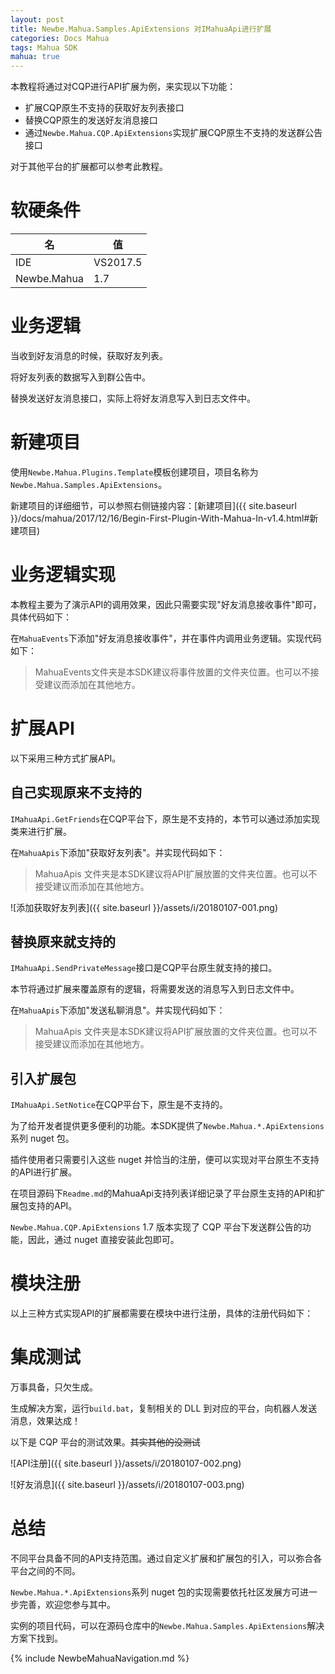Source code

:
 ```yaml
---
layout: post
title: Newbe.Mahua.Samples.ApiExtensions 对IMahuaApi进行扩展
categories: Docs Mahua
tags: Mahua SDK
mahua: true
---
```


本教程将通过对CQP进行API扩展为例，来实现以下功能：

- 扩展CQP原生不支持的获取好友列表接口
- 替换CQP原生的发送好友消息接口
- 通过`Newbe.Mahua.CQP.ApiExtensions`实现扩展CQP原生不支持的发送群公告接口

对于其他平台的扩展都可以参考此教程。

# 软硬条件

名           | 值
----------- | --------
IDE         | VS2017.5
Newbe.Mahua | 1.7

# 业务逻辑

当收到好友消息的时候，获取好友列表。

将好友列表的数据写入到群公告中。

替换发送好友消息接口，实际上将好友消息写入到日志文件中。

# 新建项目

使用`Newbe.Mahua.Plugins.Template`模板创建项目，项目名称为`Newbe.Mahua.Samples.ApiExtensions`。

新建项目的详细细节，可以参照右侧链接内容：[新建项目]({{ site.baseurl }}/docs/mahua/2017/12/16/Begin-First-Plugin-With-Mahua-In-v1.4.html#新建项目)

# 业务逻辑实现

本教程主要为了演示API的调用效果，因此只需要实现"好友消息接收事件"即可，具体代码如下：

在`MahuaEvents`下添加"好友消息接收事件"，并在事件内调用业务逻辑。实现代码如下：

> MahuaEvents文件夹是本SDK建议将事件放置的文件夹位置。也可以不接受建议而添加在其他地方。

<script src="https://gist.coding.net/u/pianzide1117/30246ec6d5e0463da188764319c8c746.js">
</script>

# 扩展API

以下采用三种方式扩展API。

## 自己实现原来不支持的

`IMahuaApi.GetFriends`在CQP平台下，原生是不支持的，本节可以通过添加实现类来进行扩展。

在`MahuaApis`下添加"获取好友列表"。并实现代码如下：

> MahuaApis 文件夹是本SDK建议将API扩展放置的文件夹位置。也可以不接受建议而添加在其他地方。

![添加获取好友列表]({{ site.baseurl }}/assets/i/20180107-001.png)

<script src="https://gist.coding.net/u/pianzide1117/8223fd1d42de4a078e8b5fd7cbda5941.js">
</script>

## 替换原来就支持的

`IMahuaApi.SendPrivateMessage`接口是CQP平台原生就支持的接口。

本节将通过扩展来覆盖原有的逻辑，将需要发送的消息写入到日志文件中。

在`MahuaApis`下添加"发送私聊消息"。并实现代码如下：

> MahuaApis 文件夹是本SDK建议将API扩展放置的文件夹位置。也可以不接受建议而添加在其他地方。

<script src="https://gist.coding.net/u/pianzide1117/a1b99f00e97c47078ea45eef3e87ff26.js">
</script>

## 引入扩展包

`IMahuaApi.SetNotice`在CQP平台下，原生是不支持的。

为了给开发者提供更多便利的功能。本SDK提供了`Newbe.Mahua.*.ApiExtensions`系列 nuget 包。

插件使用者只需要引入这些 nuget 并恰当的注册，便可以实现对平台原生不支持的API进行扩展。

在项目源码下`Readme.md`的MahuaApi支持列表详细记录了平台原生支持的API和扩展包支持的API。

`Newbe.Mahua.CQP.ApiExtensions` 1.7 版本实现了 CQP 平台下发送群公告的功能，因此，通过 nuget 直接安装此包即可。

# 模块注册

以上三种方式实现API的扩展都需要在模块中进行注册，具体的注册代码如下：

<script src="https://gist.coding.net/u/pianzide1117/ca5896a7220a4ef7b62914f80c9fbb7d.js">
</script>

# 集成测试

万事具备，只欠生成。

生成解决方案，运行`build.bat`，复制相关的 DLL 到对应的平台，向机器人发送消息，效果达成！

以下是 CQP 平台的测试效果。~~其实其他的没测试~~

![API注册]({{ site.baseurl }}/assets/i/20180107-002.png)

![好友消息]({{ site.baseurl }}/assets/i/20180107-003.png)

# 总结

不同平台具备不同的API支持范围。通过自定义扩展和扩展包的引入，可以弥合各平台之间的不同。

`Newbe.Mahua.*.ApiExtensions`系列 nuget 包的实现需要依托社区发展方可进一步完善，欢迎您参与其中。

实例的项目代码，可以在源码仓库中的`Newbe.Mahua.Samples.ApiExtensions`解决方案下找到。

{% include NewbeMahuaNavigation.md %}
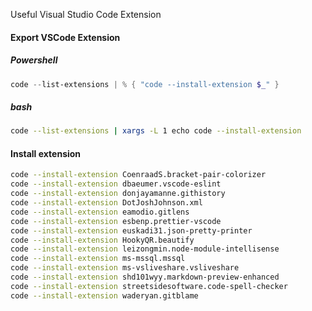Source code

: Useful Visual Studio Code Extension

#### Export VSCode Extension

##### Powershell
``` powershell
code --list-extensions | % { "code --install-extension $_" }
```
##### bash
```bash
code --list-extensions | xargs -L 1 echo code --install-extension
```
#### Install extension
```bash
code --install-extension CoenraadS.bracket-pair-colorizer
code --install-extension dbaeumer.vscode-eslint
code --install-extension donjayamanne.githistory
code --install-extension DotJoshJohnson.xml
code --install-extension eamodio.gitlens
code --install-extension esbenp.prettier-vscode
code --install-extension euskadi31.json-pretty-printer
code --install-extension HookyQR.beautify
code --install-extension leizongmin.node-module-intellisense
code --install-extension ms-mssql.mssql
code --install-extension ms-vsliveshare.vsliveshare
code --install-extension shd101wyy.markdown-preview-enhanced
code --install-extension streetsidesoftware.code-spell-checker
code --install-extension waderyan.gitblame
```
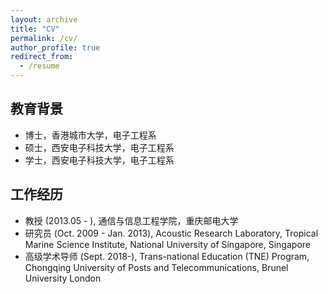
 ```yaml
---
layout: archive
title: "CV"
permalink: /cv/
author_profile: true
redirect_from:
  - /resume
---
```


## 教育背景
- 博士，香港城市大学，电子工程系							       		
- 硕士，西安电子科技大学，电子工程系			        		
- 学士，西安电子科技大学，电子工程系

## 工作经历
- 教授 (2013.05 - ), 通信与信息工程学院，重庆邮电大学
- 研究员 (Oct. 2009 - Jan. 2013), Acoustic Research Laboratory, Tropical Marine Science Institute, National University of Singapore, Singapore 
- 高级学术导师 (Sept. 2018-), Trans-national Education (TNE) Program, Chongqing University of Posts and Telecommunications, Brunel University London 
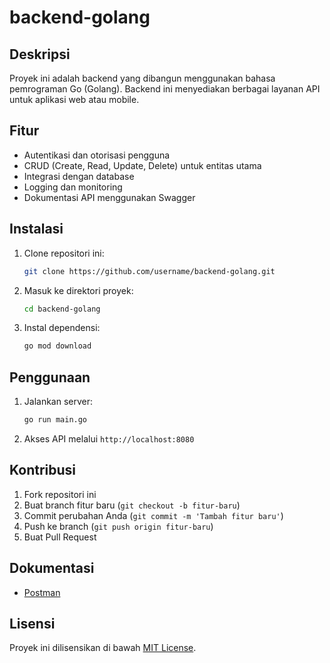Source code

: # backend-golang

## Deskripsi
Proyek ini adalah backend yang dibangun menggunakan bahasa pemrograman Go (Golang). Backend ini menyediakan berbagai layanan API untuk aplikasi web atau mobile.

## Fitur
- Autentikasi dan otorisasi pengguna
- CRUD (Create, Read, Update, Delete) untuk entitas utama
- Integrasi dengan database
- Logging dan monitoring
- Dokumentasi API menggunakan Swagger

## Instalasi
1. Clone repositori ini:
    ```bash
    git clone https://github.com/username/backend-golang.git
    ```
2. Masuk ke direktori proyek:
    ```bash
    cd backend-golang
    ```
3. Instal dependensi:
    ```bash
    go mod download
    ```

## Penggunaan
1. Jalankan server:
    ```bash
    go run main.go
    ```
2. Akses API melalui `http://localhost:8080`

## Kontribusi
1. Fork repositori ini
2. Buat branch fitur baru (`git checkout -b fitur-baru`)
3. Commit perubahan Anda (`git commit -m 'Tambah fitur baru'`)
4. Push ke branch (`git push origin fitur-baru`)
5. Buat Pull Request

## Dokumentasi
- [Postman](postman.md)

## Lisensi

Proyek ini dilisensikan di bawah [MIT License](LICENSE).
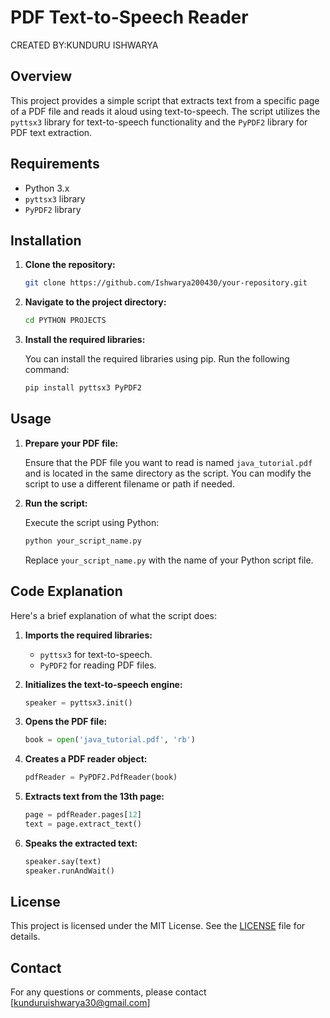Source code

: 
# PDF Text-to-Speech Reader

CREATED BY:KUNDURU ISHWARYA

## Overview

This project provides a simple script that extracts text from a specific page of a PDF file and reads it aloud using text-to-speech. The script utilizes the `pyttsx3` library for text-to-speech functionality and the `PyPDF2` library for PDF text extraction.

## Requirements

- Python 3.x
- `pyttsx3` library
- `PyPDF2` library

## Installation

1. **Clone the repository:**

   ```bash
   git clone https://github.com/Ishwarya200430/your-repository.git
   ```

2. **Navigate to the project directory:**

   ```bash
   cd PYTHON PROJECTS 
   ```

3. **Install the required libraries:**

   You can install the required libraries using pip. Run the following command:

   ```bash
   pip install pyttsx3 PyPDF2
   ```

## Usage

1. **Prepare your PDF file:**

   Ensure that the PDF file you want to read is named `java_tutorial.pdf` and is located in the same directory as the script. You can modify the script to use a different filename or path if needed.

2. **Run the script:**

   Execute the script using Python:

   ```bash
   python your_script_name.py
   ```

   Replace `your_script_name.py` with the name of your Python script file.

## Code Explanation

Here's a brief explanation of what the script does:

1. **Imports the required libraries:**
   - `pyttsx3` for text-to-speech.
   - `PyPDF2` for reading PDF files.

2. **Initializes the text-to-speech engine:**

   ```python
   speaker = pyttsx3.init()
   ```

3. **Opens the PDF file:**

   ```python
   book = open('java_tutorial.pdf', 'rb')
   ```

4. **Creates a PDF reader object:**

   ```python
   pdfReader = PyPDF2.PdfReader(book)
   ```

5. **Extracts text from the 13th page:**

   ```python
   page = pdfReader.pages[12]
   text = page.extract_text()
   ```

6. **Speaks the extracted text:**

   ```python
   speaker.say(text)
   speaker.runAndWait()
   ```

## License

This project is licensed under the MIT License. See the [LICENSE](LICENSE) file for details.

## Contact

For any questions or comments, please contact [kunduruishwarya30@gmail.com]
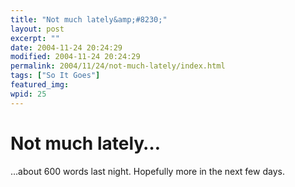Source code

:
 ```yaml
---
title: "Not much lately&amp;#8230;"
layout: post
excerpt: ""
date: 2004-11-24 20:24:29
modified: 2004-11-24 20:24:29
permalink: 2004/11/24/not-much-lately/index.html
tags: ["So It Goes"]
featured_img: 
wpid: 25
---
```


# Not much lately&#8230;

…about 600 words last night. Hopefully more in the next few days.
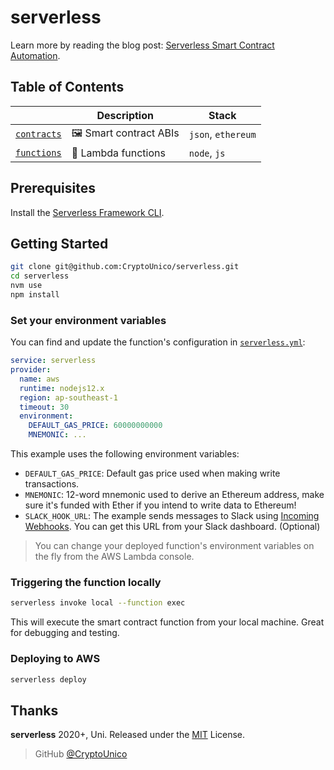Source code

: # serverless

Learn more by reading the blog post: [Serverless Smart Contract Automation](https://soliditywiz.medium.com/smart-contract-automation-ca109805b23a).

## Table of Contents

|                                     | Description                                 | Stack                 |
| ----------------------------------- | ------------------------------------------- | --------------------- |
| [`contracts`](contracts)     | 🖼 Smart contract ABIs | `json`, `ethereum` |
| [`functions`](functions)                  | 🚀 Lambda functions                              | `node`, `js`          |

## Prerequisites

Install the [Serverless Framework CLI](https://www.serverless.com/framework/docs/getting-started/).

## Getting Started

```bash
git clone git@github.com:CryptoUnico/serverless.git
cd serverless
nvm use
npm install
```

### Set your environment variables

You can find and update the function's configuration in [`serverless.yml`](https://github.com/CryptoUnico/serverless/blob/master/serverless.yml):

```yml
service: serverless
provider:
  name: aws
  runtime: nodejs12.x
  region: ap-southeast-1
  timeout: 30
  environment:
    DEFAULT_GAS_PRICE: 60000000000
    MNEMONIC: ...
```

This example uses the following environment variables:

- `DEFAULT_GAS_PRICE`: Default gas price used when making write transactions.
- `MNEMONIC`: 12-word mnemonic used to derive an Ethereum address, make sure it's funded with Ether if you intend to write data to Ethereum!
- `SLACK_HOOK_URL`: The example sends messages to Slack using [Incoming Webhooks](https://api.slack.com/messaging/webhooks). You can get this URL from your Slack dashboard. (Optional)

> You can change your deployed function's environment variables on the fly from the AWS Lambda console.

### Triggering the function locally

```bash
serverless invoke local --function exec
```

This will execute the smart contract function from your local machine.
Great for debugging and testing.

### Deploying to AWS

```bash
serverless deploy
```

## Thanks

**serverless** 2020+, Uni. Released under the [MIT] License.<br>

> GitHub [@CryptoUnico](https://github.com/CryptoUnico)

[MIT]: http://mit-license.org/
[contributors]: http://github.com/CryptoUnico/serverless/contributors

====

**The task:** Among the records above, which lines hold the word "required"? Copy each one.

**Task solution:**
3. **Install the required libraries:**
   You can install the required libraries using pip. Run the following command:
1. **Imports the required libraries:**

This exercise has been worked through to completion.